Work to be completed
Please restate word for word, and with nothing added, the lines that run from the one holding "sequence-periodicity detection" to the end of the entries below.

[Records contained in a dataset]
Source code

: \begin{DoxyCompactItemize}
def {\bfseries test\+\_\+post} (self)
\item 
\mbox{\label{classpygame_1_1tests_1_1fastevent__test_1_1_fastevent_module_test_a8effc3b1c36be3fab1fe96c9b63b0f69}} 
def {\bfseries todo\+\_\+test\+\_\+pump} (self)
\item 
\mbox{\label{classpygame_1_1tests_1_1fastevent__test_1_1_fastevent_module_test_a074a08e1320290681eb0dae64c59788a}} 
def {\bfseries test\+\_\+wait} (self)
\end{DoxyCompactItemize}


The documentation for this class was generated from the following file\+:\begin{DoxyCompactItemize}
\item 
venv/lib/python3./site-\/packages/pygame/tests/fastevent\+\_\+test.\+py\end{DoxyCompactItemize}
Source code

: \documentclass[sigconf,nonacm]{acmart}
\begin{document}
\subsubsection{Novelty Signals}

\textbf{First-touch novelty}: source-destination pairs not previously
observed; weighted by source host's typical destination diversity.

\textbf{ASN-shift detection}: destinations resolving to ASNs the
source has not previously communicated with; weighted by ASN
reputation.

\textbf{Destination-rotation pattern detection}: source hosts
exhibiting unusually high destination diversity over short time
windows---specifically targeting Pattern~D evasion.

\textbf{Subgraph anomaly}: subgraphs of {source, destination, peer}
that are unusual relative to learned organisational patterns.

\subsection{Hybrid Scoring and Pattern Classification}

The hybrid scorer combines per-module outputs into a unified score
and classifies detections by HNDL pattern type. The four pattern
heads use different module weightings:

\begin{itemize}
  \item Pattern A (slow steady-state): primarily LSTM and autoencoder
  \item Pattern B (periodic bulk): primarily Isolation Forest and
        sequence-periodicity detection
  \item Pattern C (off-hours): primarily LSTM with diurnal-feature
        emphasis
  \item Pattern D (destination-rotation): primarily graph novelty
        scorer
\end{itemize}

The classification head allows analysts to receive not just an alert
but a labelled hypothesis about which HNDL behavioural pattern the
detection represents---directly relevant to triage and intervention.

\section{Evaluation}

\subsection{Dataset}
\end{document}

Solved problem
        sequence-periodicity detection
  \item Pattern C (off-hours): primarily LSTM with diurnal-feature
        emphasis
  \item Pattern D (destination-rotation): primarily graph novelty
        scorer
\end{itemize}

The classification head allows analysts to receive not just an alert
but a labelled hypothesis about which HNDL behavioural pattern the
detection represents---directly relevant to triage and intervention.

\section{Evaluation}

\subsection{Dataset}
\end{document}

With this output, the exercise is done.